ゴミが消え、トイレがきれいになると、子どもたちは捨てなくなり、人々はトイレを汚さずに使うようになった。鍵山から聞いていた「掃除をすれば人々の態度が変わる」、は本当だとわかった。
自己規律 ― 5S、挨拶、エチケット
田中は長年、従業員の自己規律に悩んでいた。従業員は、叱られると機械をハンマーで殴った。自己規律に問題があると、何を教えても役に立たなかった。田中は自己規律の3つの活動を考えた。人間関係は良くなり、品質意識が高まり、設備故障が減り、不良率も半分になった。
田中は本格的な清掃プロジェクトを導入した。始業前の15分間、誰もが掃除に集中した。1995年7月私が同社を訪問したとき、まず駐車場で驚いた。ゴミ一つなく車はきれいで、ディーラーの展示場のようだった。現場も清潔で、化学薬品を使う現場の床に液体のシミ一つなく、従業員はスリッパと普通の作業着姿であった。
掃除に関する従業員のコメント
・話すこともなかった人と一緒に掃除をして言葉を交わし、今は親近感を覚えています。
・自分の場所だけやっていたが、今は汚れた場所を手伝います。私は人間的に成長しました。掃除はすごい。
・機械や建物にずっと愛着を感じるようになりました。
もう一つの改革 「標準化」
掃除が根付いても、田中は何か足らないものを感じていた。朝のかかりが遅く、夕方とても忙しい。月の生産も、月初は遅く月末にピークになる。1994年後半、カイゼンコンサルタントは助言した。

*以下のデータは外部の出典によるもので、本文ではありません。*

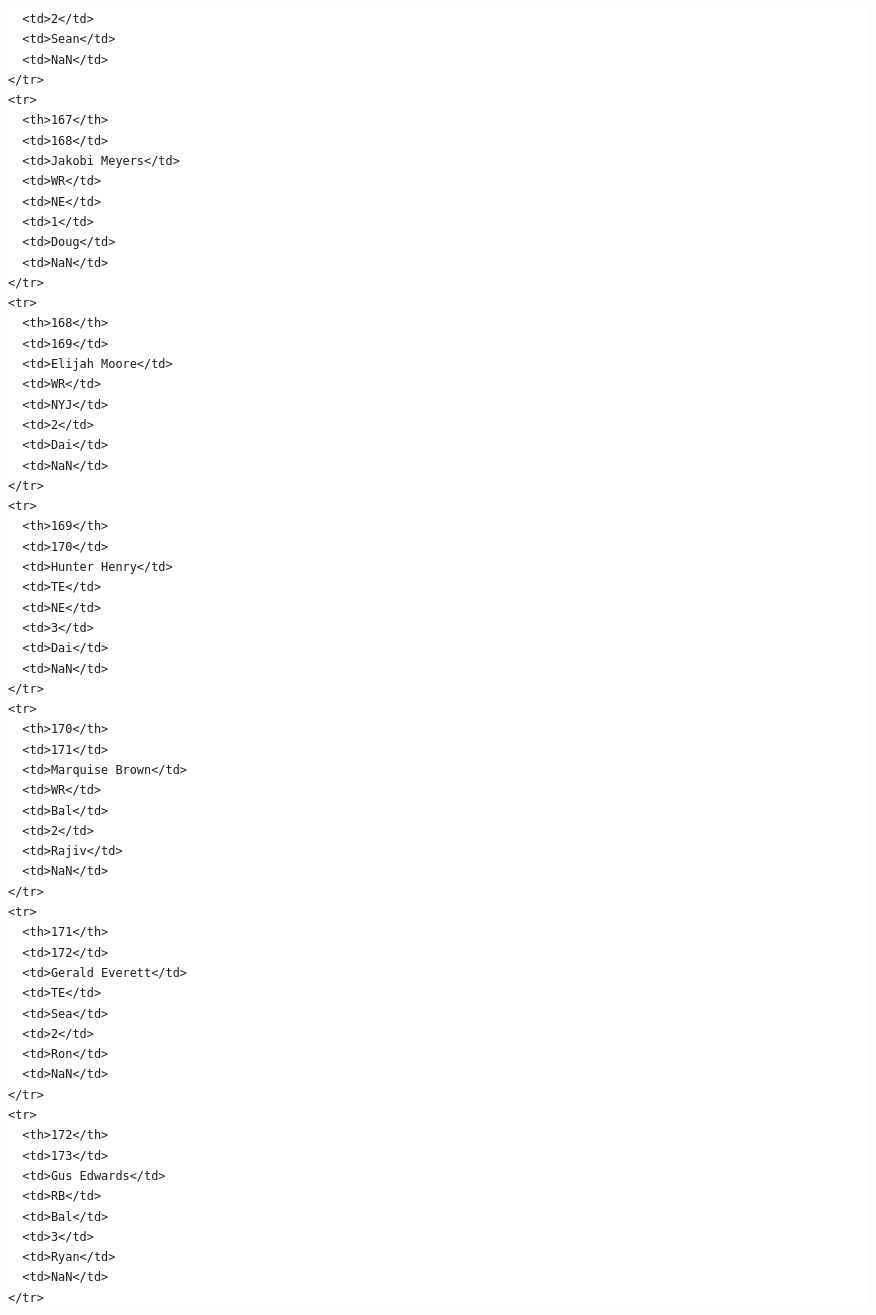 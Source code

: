       <td>2</td>
      <td>Sean</td>
      <td>NaN</td>
    </tr>
    <tr>
      <th>167</th>
      <td>168</td>
      <td>Jakobi Meyers</td>
      <td>WR</td>
      <td>NE</td>
      <td>1</td>
      <td>Doug</td>
      <td>NaN</td>
    </tr>
    <tr>
      <th>168</th>
      <td>169</td>
      <td>Elijah Moore</td>
      <td>WR</td>
      <td>NYJ</td>
      <td>2</td>
      <td>Dai</td>
      <td>NaN</td>
    </tr>
    <tr>
      <th>169</th>
      <td>170</td>
      <td>Hunter Henry</td>
      <td>TE</td>
      <td>NE</td>
      <td>3</td>
      <td>Dai</td>
      <td>NaN</td>
    </tr>
    <tr>
      <th>170</th>
      <td>171</td>
      <td>Marquise Brown</td>
      <td>WR</td>
      <td>Bal</td>
      <td>2</td>
      <td>Rajiv</td>
      <td>NaN</td>
    </tr>
    <tr>
      <th>171</th>
      <td>172</td>
      <td>Gerald Everett</td>
      <td>TE</td>
      <td>Sea</td>
      <td>2</td>
      <td>Ron</td>
      <td>NaN</td>
    </tr>
    <tr>
      <th>172</th>
      <td>173</td>
      <td>Gus Edwards</td>
      <td>RB</td>
      <td>Bal</td>
      <td>3</td>
      <td>Ryan</td>
      <td>NaN</td>
    </tr> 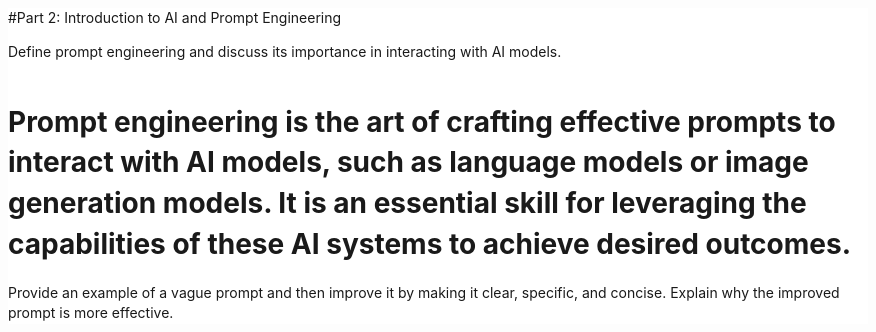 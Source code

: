 #Part 2: Introduction to AI and Prompt Engineering


Define prompt engineering and discuss its importance in interacting with AI models.
# Prompt engineering is the art of crafting effective prompts to interact with AI models, such as language models or image generation models. It is an essential skill for leveraging the capabilities of these AI systems to achieve desired outcomes.

Provide an example of a vague prompt and then improve it by making it clear, specific, and concise. Explain why the improved prompt is more effective.
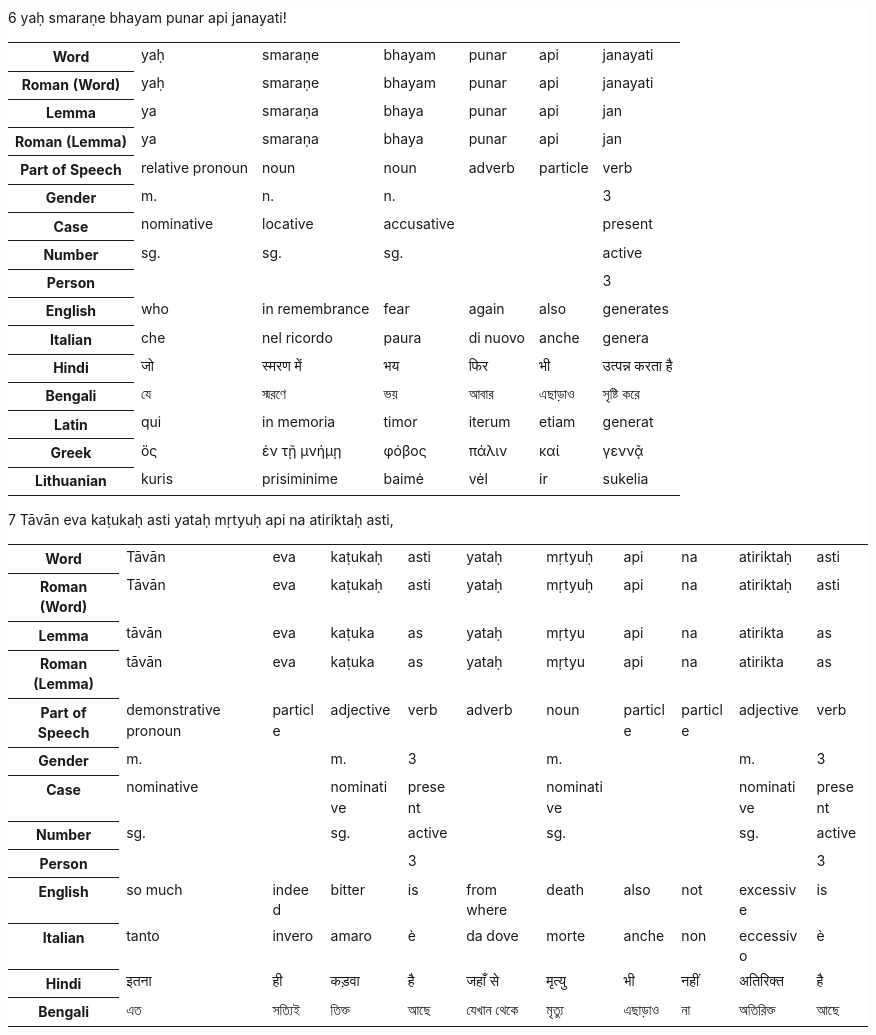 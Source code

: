 
6 yaḥ smaraṇe bhayam punar api janayati!

<table>
<tr><th>Word</th><td>yaḥ</td><td>smaraṇe</td><td>bhayam</td><td>punar</td><td>api</td><td>janayati</td></tr>
<tr><th>Roman (Word)</th><td>yaḥ</td><td>smaraṇe</td><td>bhayam</td><td>punar</td><td>api</td><td>janayati</td></tr>
<tr><th>Lemma</th><td>ya</td><td>smaraṇa</td><td>bhaya</td><td>punar</td><td>api</td><td>jan</td></tr>
<tr><th>Roman (Lemma)</th><td>ya</td><td>smaraṇa</td><td>bhaya</td><td>punar</td><td>api</td><td>jan</td></tr>
<tr><th>Part of Speech</th><td>relative pronoun</td><td>noun</td><td>noun</td><td>adverb</td><td>particle</td><td>verb</td></tr>
<tr><th>Gender</th><td>m.</td><td>n.</td><td>n.</td><td></td><td></td><td>3</td></tr>
<tr><th>Case</th><td>nominative</td><td>locative</td><td>accusative</td><td></td><td></td><td>present</td></tr>
<tr><th>Number</th><td>sg.</td><td>sg.</td><td>sg.</td><td></td><td></td><td>active</td></tr>
<tr><th>Person</th><td></td><td></td><td></td><td></td><td></td><td>3</td></tr>
<tr><th>English</th><td>who</td><td>in remembrance</td><td>fear</td><td>again</td><td>also</td><td>generates</td></tr>
<tr><th>Italian</th><td>che</td><td>nel ricordo</td><td>paura</td><td>di nuovo</td><td>anche</td><td>genera</td></tr>
<tr><th>Hindi</th><td>जो</td><td>स्मरण में</td><td>भय</td><td>फिर</td><td>भी</td><td>उत्पन्न करता है</td></tr>
<tr><th>Bengali</th><td>যে</td><td>স্মরণে</td><td>ভয়</td><td>আবার</td><td>এছাড়াও</td><td>সৃষ্টি করে</td></tr>
<tr><th>Latin</th><td>qui</td><td>in memoria</td><td>timor</td><td>iterum</td><td>etiam</td><td>generat</td></tr>
<tr><th>Greek</th><td>ὅς</td><td>ἐν τῇ μνήμῃ</td><td>φόβος</td><td>πάλιν</td><td>καί</td><td>γεννᾷ</td></tr>
<tr><th>Lithuanian</th><td>kuris</td><td>prisiminime</td><td>baimė</td><td>vėl</td><td>ir</td><td>sukelia</td></tr>
</table>

7 Tāvān eva kaṭukaḥ asti yataḥ mṛtyuḥ api na atiriktaḥ asti,

<table>
<tr><th>Word</th><td>Tāvān</td><td>eva</td><td>kaṭukaḥ</td><td>asti</td><td>yataḥ</td><td>mṛtyuḥ</td><td>api</td><td>na</td><td>atiriktaḥ</td><td>asti</td></tr>
<tr><th>Roman (Word)</th><td>Tāvān</td><td>eva</td><td>kaṭukaḥ</td><td>asti</td><td>yataḥ</td><td>mṛtyuḥ</td><td>api</td><td>na</td><td>atiriktaḥ</td><td>asti</td></tr>
<tr><th>Lemma</th><td>tāvān</td><td>eva</td><td>kaṭuka</td><td>as</td><td>yataḥ</td><td>mṛtyu</td><td>api</td><td>na</td><td>atirikta</td><td>as</td></tr>
<tr><th>Roman (Lemma)</th><td>tāvān</td><td>eva</td><td>kaṭuka</td><td>as</td><td>yataḥ</td><td>mṛtyu</td><td>api</td><td>na</td><td>atirikta</td><td>as</td></tr>
<tr><th>Part of Speech</th><td>demonstrative pronoun</td><td>particle</td><td>adjective</td><td>verb</td><td>adverb</td><td>noun</td><td>particle</td><td>particle</td><td>adjective</td><td>verb</td></tr>
<tr><th>Gender</th><td>m.</td><td></td><td>m.</td><td>3</td><td></td><td>m.</td><td></td><td></td><td>m.</td><td>3</td></tr>
<tr><th>Case</th><td>nominative</td><td></td><td>nominative</td><td>present</td><td></td><td>nominative</td><td></td><td></td><td>nominative</td><td>present</td></tr>
<tr><th>Number</th><td>sg.</td><td></td><td>sg.</td><td>active</td><td></td><td>sg.</td><td></td><td></td><td>sg.</td><td>active</td></tr>
<tr><th>Person</th><td></td><td></td><td></td><td>3</td><td></td><td></td><td></td><td></td><td></td><td>3</td></tr>
<tr><th>English</th><td>so much</td><td>indeed</td><td>bitter</td><td>is</td><td>from where</td><td>death</td><td>also</td><td>not</td><td>excessive</td><td>is</td></tr>
<tr><th>Italian</th><td>tanto</td><td>invero</td><td>amaro</td><td>è</td><td>da dove</td><td>morte</td><td>anche</td><td>non</td><td>eccessivo</td><td>è</td></tr>
<tr><th>Hindi</th><td>इतना</td><td>ही</td><td>कड़वा</td><td>है</td><td>जहाँ से</td><td>मृत्यु</td><td>भी</td><td>नहीं</td><td>अतिरिक्त</td><td>है</td></tr>
<tr><th>Bengali</th><td>এত</td><td>সত্যিই</td><td>তিক্ত</td><td>আছে</td><td>যেখান থেকে</td><td>মৃত্যু</td><td>এছাড়াও</td><td>না</td><td>অতিরিক্ত</td><td>আছে</td></tr>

「しくみか作業手順かどこかが不適切です。最大の問題は、あなたがこの問題はやむを得ないとして疑問視していないことです」
田中は全員を集めた。土曜日、3~4人単位のチームで、ベテランが手順に従って作業し、残りは観察し、必要に応じて標準を修正する。次に2人目が作業し、問題が出たら話し合い修正する。標準にポイントが記述され、パラメーターも定量化された。工程は単純化され、作業者はボタンを押すだけでよくなった。
日曜日、技術者らも参加した。参加者はこの2日で問題を突き止め、「見える化」が出発点と学んだ。
当初の標準は、技術部門が作成していた。作業の習熟によりスピードは大きく変わり、作業者や製品によっても違うこともわかった。
数週間新標準を実行し、3か月後パートも参加した。ケアレスミスが減り、意識改革も進んだ。技術者らは、従業員に教えるのが仕事だと思っていたが、今は一緒に標準の確立に取り組んでいる。効率が大きく向上し、ラインバランスも良くなった。
作業者のコメント
・10年間経験と勘でやっており、これを言葉にできませんでした。
・朝は仕事がなく、夕方4時は大忙しです。定時で帰りたく、これを検討する機会はありがたい。
・みな時間を忘れ全力で取り組みました。素晴らしい学習体験でした。
現場監督者のコメント
私は、作業者に好きに仕事をさせていたと気づきました。作業者が変わると品質がバラツキ、休めば他の人はできず、標準がいかに大切かを実感しました。
まとめ
6か月が経ち、不良率は4分の1になり、残業も減った。売り上げは減っても利益はアップした。仕事の一部を、パートに回したからだ。東海神栄は、この改革を新設備導入や従業員を雇うことなく達成した。